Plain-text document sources
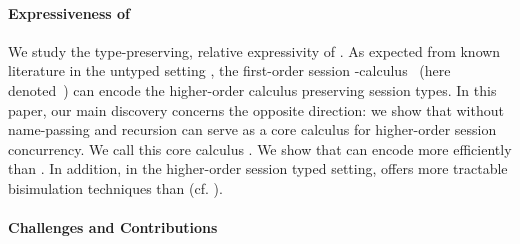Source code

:\documentclass[preprint,11pt]{elsarticle}
\begin{document}
\paragraph{Expressiveness of \HOp}
We study the type-preserving, 
relative expressivity of \HOp. %
As expected from 
known literature in the untyped setting \cite{SangiorgiD:expmpa}, 
the first-order session \sessp-calculus~\cite{honda.vasconcelos.kubo:language-primitives} {(here denoted~\sessp)} 
can encode  the higher-order calculus
\HOp preserving session types. 
In this paper, 
our {main discovery} 
concerns the opposite direction: we show 
that 
\HOp 
without
name-passing and recursion
can serve as a 
core calculus    
for higher-order session concurrency.  
We call this core calculus \HO. 
We show that \HO can encode \HOp more efficiently 
than \sessp. In addition, in the higher-order session typed setting, 
\HO offers more tractable bisimulation techniques 
than \sessp (cf. ).



\paragraph{Challenges and Contributions}
\end{document}
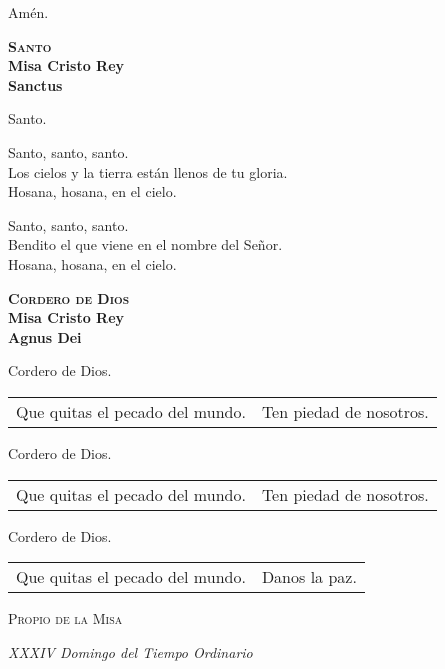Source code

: \documentclass[letterpaper]{report}
\begin{document}
    Am\'en.
    \clearpage

    \begin{center}
        {\scshape \Huge {\bfseries Santo}} \\
        {\LARGE {\bfseries Misa Cristo Rey}} \\
        {\Large {\bfseries Sanctus}}
    \end{center}
    
    \LARGE Santo.
    
    Santo, santo, santo. \\
    Los cielos y la tierra est\'an llenos de tu gloria.\\
    Hosana, hosana, en el cielo.

    Santo, santo, santo. \\
    Bendito el que viene en el nombre del Se\~nor. \\
    Hosana, hosana, en el cielo.
    \clearpage

    \begin{center}
        {\scshape \Huge {\bfseries Cordero de Dios}} \\
        {\LARGE {\bfseries Misa Cristo Rey}} \\
        {\Large {\bfseries Agnus Dei}}
    \end{center}
    
    \LARGE Cordero de Dios.
    
    \LARGE \begin{tabular}{ll}
        Que quitas el pecado del mundo.& Ten piedad de nosotros.
    \end{tabular}
    
    \LARGE Cordero de Dios.
    
    \LARGE \begin{tabular}{ll}
        Que quitas el pecado del mundo.& Ten piedad de nosotros.
    \end{tabular}
    
    \LARGE Cordero de Dios.
    
    \LARGE \begin{tabular}{ll}
        Que quitas el pecado del mundo.& Danos la paz.
    \end{tabular}
    \clearpage

    \begin{titlepage}
        \centering
        \vspace*{8cm}
        { \scshape \Huge Propio de la Misa \par}
        \vspace{1cm}
        { \itshape \Large XXXIV Domingo del Tiempo Ordinario \par}
        \vfill
    \end{titlepage}
    \clearpage
\end{document}
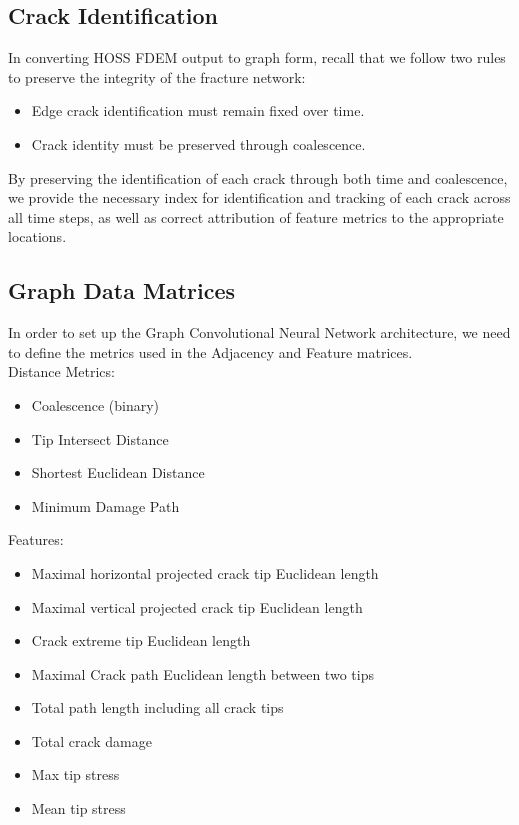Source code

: \subsection{Crack Identification}
In converting HOSS FDEM output to graph form, recall that we follow two rules to preserve the integrity of the fracture network:
\begin{itemize}
	\item Edge crack identification must remain fixed over time.
 	\item Crack identity must be preserved through coalescence.
\end{itemize} 
By preserving the identification of each crack through both time and coalescence, we provide the necessary index for identification and tracking of each crack across all time steps, as well as correct attribution of feature metrics to the appropriate locations.
          
\subsection{Graph Data Matrices}
In order to set up the Graph Convolutional Neural Network architecture, we need to define the metrics used in the Adjacency and Feature matrices.\\
Distance Metrics:
        \begin{itemize}
        \item Coalescence (binary)
        \item Tip Intersect Distance  
        \item Shortest Euclidean Distance
        \item Minimum Damage Path
        \end{itemize}       
Features:
    \begin{itemize}
	\item Maximal horizontal projected crack tip Euclidean length
	\item Maximal vertical projected crack tip Euclidean length 
	\item Crack extreme tip Euclidean length
    \item Maximal Crack path Euclidean length between two tips
    \item Total path length including all crack tips
    \item Total crack damage
    \item Max tip stress
    \item Mean tip stress
	\end{itemize}
    
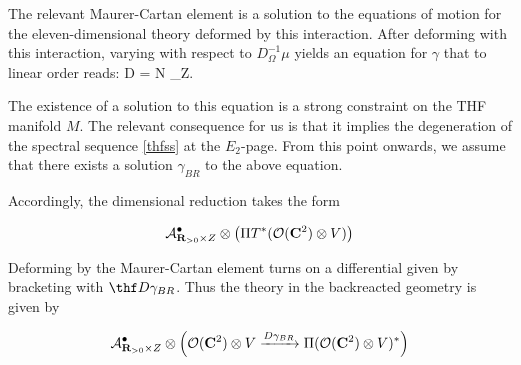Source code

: The relevant Maurer-Cartan element is a solution to the equations of motion for the eleven-dimensional theory deformed by this interaction. After deforming with this interaction, varying with respect to $D_{\Omega}^{-1}\mu$ yields an equation for $\gamma$ that to linear order reads:
\beqn
\thfd D \gamma  = N \delta_Z.
\eeqn

The existence of a solution to this equation is a strong constraint on the THF manifold $M$. The relevant consequence for us is that it implies the degeneration of the spectral sequence \ref{thfss} at the $E_{2}$-page. From this point onwards, we assume that there exists a solution $\gamma_{BR}$ to the above equation.

Accordingly, the dimensional reduction takes the form

\[
\mathcal A^{\bullet}_{\mathbf{R}_{>0}\times Z} \otimes \left ( \Pi T^{*} (\mathcal O (\mathbf{C}^{2}) \otimes V) \right)
\]

Deforming by the Maurer-Cartan element turns on a differential given by bracketing with $\thf D\gamma_{BR}$. Thus the theory in the backreacted geometry is given by

\[
\mathcal A^{\bullet}_{\mathbf{R}_{>0}\times Z} \otimes \left ( \mathcal O (\mathbf{C}^{2})\otimes V \xrightarrow{D\gamma_{BR}} \Pi (\mathcal O (\mathbf{C}^{2})\otimes V)^{*} \right )
\]





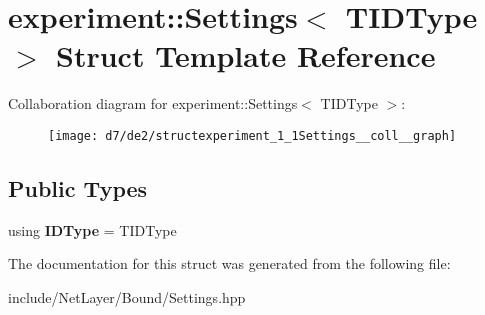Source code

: \hypertarget{structexperiment_1_1Settings}{}\section{experiment\+:\+:Settings$<$ T\+I\+D\+Type $>$ Struct Template Reference}
\label{structexperiment_1_1Settings}


Collaboration diagram for experiment\+:\+:Settings$<$ T\+I\+D\+Type $>$\+:\nopagebreak
\begin{figure}[H]
\begin{center}
\leavevmode
\texttt{[image: d7/de2/structexperiment\_1\_1Settings\_\_coll\_\_graph]}
\end{center}
\end{figure}
\subsection*{Public Types}
\begin{DoxyCompactItemize}
\item 
\hypertarget{structexperiment_1_1Settings_a464b29ad8283cfb1404054398a23852c}{}using {\bfseries I\+D\+Type} = T\+I\+D\+Type\label{structexperiment_1_1Settings_a464b29ad8283cfb1404054398a23852c}

\end{DoxyCompactItemize}


The documentation for this struct was generated from the following file\+:\begin{DoxyCompactItemize}
\item 
include/\+Net\+Layer/\+Bound/Settings.\+hpp\end{DoxyCompactItemize}
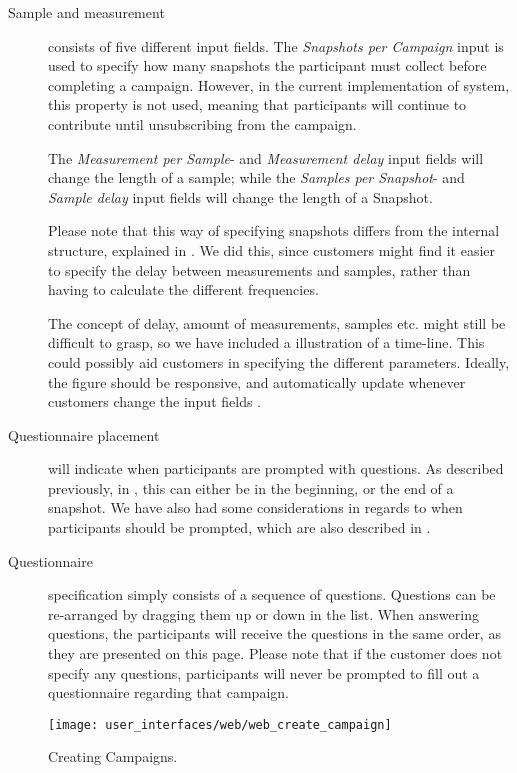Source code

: \begin{description}
    \item[Sample and measurement] consists of five different input fields. The \emph{Snapshots per Campaign} input is used to specify how many snapshots the participant must collect before completing a campaign. However, in the current implementation of system, this property is not used, meaning that participants will continue to contribute until unsubscribing from the campaign. 

    The \emph{Measurement per Sample}- and \emph{Measurement delay} input fields will change the length of a sample; while the \emph{Samples per Snapshot}- and \emph{Sample delay} input fields will change the length of a Snapshot. 

    Please note that this way of specifying snapshots differs from the internal structure, explained in . We did this, since customers might find it easier to specify the delay between measurements and samples, rather than having to calculate the different frequencies. 

    The concept of delay, amount of measurements, samples etc. might still be difficult to grasp, so we have included a illustration of a time-line. This could possibly aid customers in specifying the different parameters. Ideally, the figure should be responsive, and automatically update whenever customers change the input fields . 

    \item[Questionnaire placement] will indicate when participants are prompted with questions. As described previously, in , this can either be in the beginning, or the end of a snapshot. We have also had some considerations in regards to when participants should be prompted, which are also described in .

    \item[Questionnaire] specification simply consists of a sequence of questions. Questions can be re-arranged by dragging them up or down in the list. When answering questions, the participants will receive the questions in the same order, as they are presented on this page. Please note that if the customer does not specify any questions, participants will never be prompted to fill out a questionnaire regarding that campaign. 
\end{description}

\begin{figure}[!htbp]
\centering
\texttt{[image: user\_interfaces/web/web\_create\_campaign]}
\caption{Creating Campaigns.}
\label{fig:web_create_campaign}
\end{figure}
\FloatBarrier

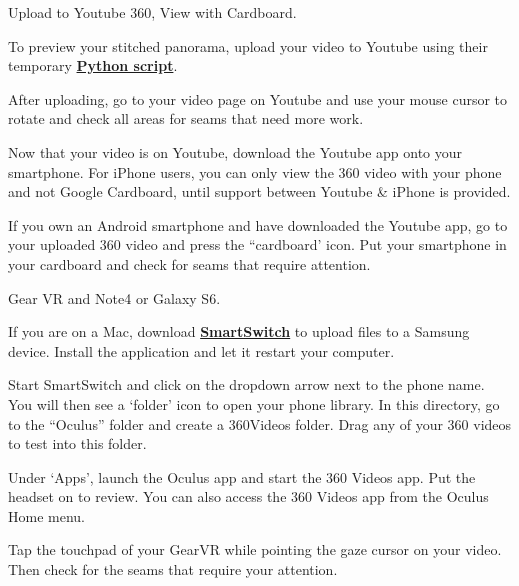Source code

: \begin{fullwidth}
\clearpage
{\large Upload to Youtube 360, View with Cardboard. \par}

To preview your stitched panorama, upload your video to Youtube using their temporary \textbf{\href{https://www.youtube.com/watch?v=Z8VlD2rtACA}{Python script}}.

After uploading, go to your video page on Youtube and use your mouse cursor to rotate and check all areas for seams that need more work.

Now that your video is on Youtube, download the Youtube app onto your smartphone. For iPhone users, you can only view the 360 video with your phone and not Google Cardboard, until support between Youtube & iPhone is provided.

If you own an Android smartphone and have downloaded the Youtube app, go to your uploaded 360 video and press the “cardboard’ icon. Put your smartphone in your cardboard and check for seams that require attention.

{\large Gear VR and Note4 or Galaxy S6. \par}

If you are on a Mac, download \textbf{\href{https://www.dropbox.com/sh/8kqte3wtyt3vltu/AAAjUnNxtXhaxprWF8_q9zbCa?dl=0}{SmartSwitch}} to upload files to a Samsung device. Install the application and let it restart your computer.

Start SmartSwitch and click on the dropdown arrow next to the phone name. You will then see a ‘folder’ icon to open your phone library. In this directory, go to the “Oculus” folder and create a 360Videos folder. Drag any of your 360 videos to test into this folder.


\clearpage

Under ‘Apps’, launch the Oculus app and start the 360 Videos app. Put the headset on to review. You can also access the 360 Videos app from the Oculus Home menu.


Tap the touchpad of your GearVR while pointing the gaze cursor on your video. Then check for the seams that require your attention.

\clearpage
\end{fullwidth}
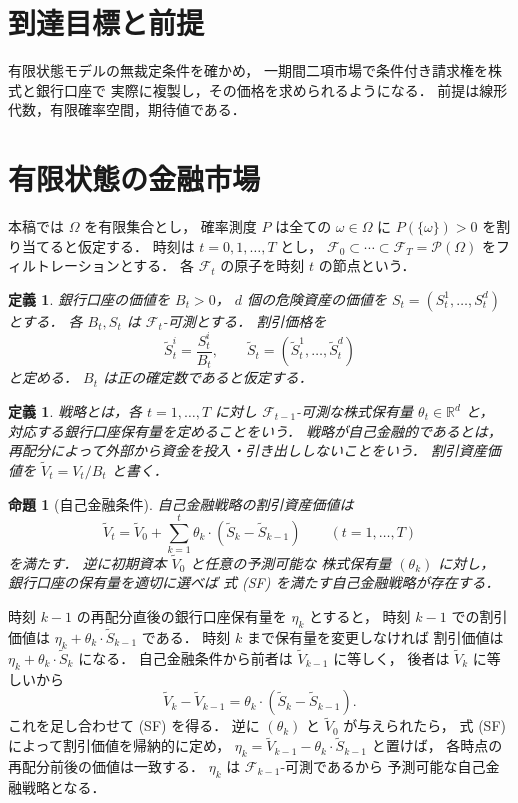 \documentclass[a5paper,10pt,onecolumn]{jsarticle}
\makeatletter
\theoremstyle{mathnotetheorem}
\newtheorem{definition}[theorem]{定義}
\newtheorem{proposition}[theorem]{命題}
\renewcommand{\proofname}{証明}
\renewenvironment{proof}[1][\proofname]{%
  \par\pushQED{\qed}\normalfont\topsep4\p@\@plus2\p@\relax
  \trivlist\item[\hskip\labelsep\bfseries #1]\ignorespaces
}{\popQED\endtrivlist\@endpefalse}
\makeatother
\begin{document}
\section*{到達目標と前提}
有限状態モデルの無裁定条件を確かめ，
一期間二項市場で条件付き請求権を株式と銀行口座で
実際に複製し，その価格を求められるようになる．
前提は線形代数，有限確率空間，期待値である．


\section{有限状態の金融市場}

本稿では $\Omega$ を有限集合とし，
確率測度 $P$ は全ての $\omega\in\Omega$ に
$P(\{\omega\})>0$ を割り当てると仮定する．
時刻は $t=0,1,\dots,T$ とし，
$\mathcal F_0\subset\cdots\subset\mathcal F_T
=\mathcal P(\Omega)$ をフィルトレーションとする．
各 $\mathcal F_t$ の原子を時刻 $t$ の節点という．

\begin{definition}
銀行口座の価値を $B_t>0$，
$d$ 個の危険資産の価値を
$S_t=(S_t^1,\dots,S_t^d)$ とする．
各 $B_t,S_t$ は $\mathcal F_t$-可測とする．
割引価格を
\[
 \widetilde S_t^i=\frac{S_t^i}{B_t},
 \qquad \widetilde S_t=(\widetilde S_t^1,\dots,\widetilde S_t^d)
\]
と定める．
$B_t$ は正の確定数であると仮定する．
\end{definition}

\begin{definition}
戦略とは，各 $t=1,\dots,T$ に対し
$\mathcal F_{t-1}$-可測な株式保有量
$\theta_t\in\mathbb R^d$ と，
対応する銀行口座保有量を定めることをいう．
戦略が\emph{自己金融的}であるとは，
再配分によって外部から資金を投入・引き出ししないことをいう．
割引資産価値を $\widetilde V_t=V_t/B_t$ と書く．
\end{definition}

\begin{proposition}[自己金融条件]\label{prop:self-financing}
自己金融戦略の割引資産価値は
\[
 \widetilde V_t
 =\widetilde V_0+
 \sum_{k=1}^t\theta_k\cdot
 (\widetilde S_k-\widetilde S_{k-1})
 \qquad(t=1,\dots,T)
 \tag{SF}
\]
を満たす．
逆に初期資本 $\widetilde V_0$ と任意の予測可能な
株式保有量 $(\theta_k)$ に対し，
銀行口座の保有量を適切に選べば
式 (SF) を満たす自己金融戦略が存在する．
\end{proposition}
\begin{proof}
時刻 $k-1$ の再配分直後の銀行口座保有量を
$\eta_k$ とすると，
時刻 $k-1$ での割引価値は
$\eta_k+\theta_k\cdot\widetilde S_{k-1}$ である．
時刻 $k$ まで保有量を変更しなければ
割引価値は
$\eta_k+\theta_k\cdot\widetilde S_k$ になる．
自己金融条件から前者は
$\widetilde V_{k-1}$ に等しく，
後者は $\widetilde V_k$ に等しいから
\[
 \widetilde V_k-\widetilde V_{k-1}
 =\theta_k\cdot(\widetilde S_k-\widetilde S_{k-1}).
\]
これを足し合わせて (SF) を得る．
逆に $(\theta_k)$ と $\widetilde V_0$ が与えられたら，
式 (SF) によって割引価値を帰納的に定め，
$\eta_k=\widetilde V_{k-1}
 -\theta_k\cdot\widetilde S_{k-1}$ と置けば，
各時点の再配分前後の価値は一致する．
$\eta_k$ は $\mathcal F_{k-1}$-可測であるから
予測可能な自己金融戦略となる．
\end{proof}
\end{document}
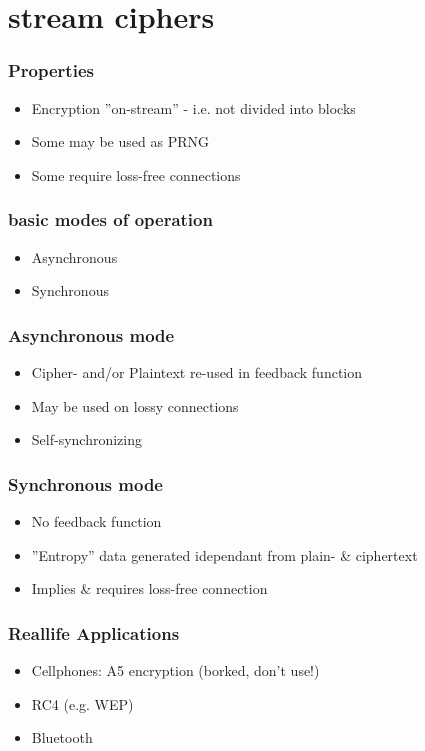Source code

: 
\section{stream ciphers}
\begin{frame}
\frametitle{Properties}
	\begin{itemize}
		\item<2-> Encryption ''on-stream'' - i.e. not divided into blocks
		\item<3-> Some may be used as PRNG
		\item<4-> Some require loss-free connections
	\end{itemize}
\end{frame}
\begin{frame}
\frametitle{basic modes of operation}
	\begin{itemize}
		\item<2-> Asynchronous
		\item<3-> Synchronous
	\end{itemize}
\end{frame}

\begin{frame}
\frametitle{Asynchronous mode}
	\begin{itemize}
		\item<2-> Cipher- and/or Plaintext re-used in feedback function
		\item<3-> May be used on lossy connections
		\item<4-> Self-synchronizing
	\end{itemize}
\end{frame}


\begin{frame}
\frametitle{Synchronous mode}
	\begin{itemize}
		\item<2-> No feedback function
		\item<3-> ''Entropy'' data generated idependant from plain- \& ciphertext
		\item<4-> Implies \& requires loss-free connection
	\end{itemize}
\end{frame}

\begin{frame}
\frametitle{Reallife Applications}
	\begin{itemize}
		\item<2-> Cellphones: A5 encryption (borked, don't use!)
		\item<3-> RC4 (e.g. WEP)
		\item<4-> Bluetooth
	\end{itemize}
\end{frame}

→ **To do**
The answer must be a single number: the count of lines in the records above that contain the word "Huge".

→ **Result for this task**
3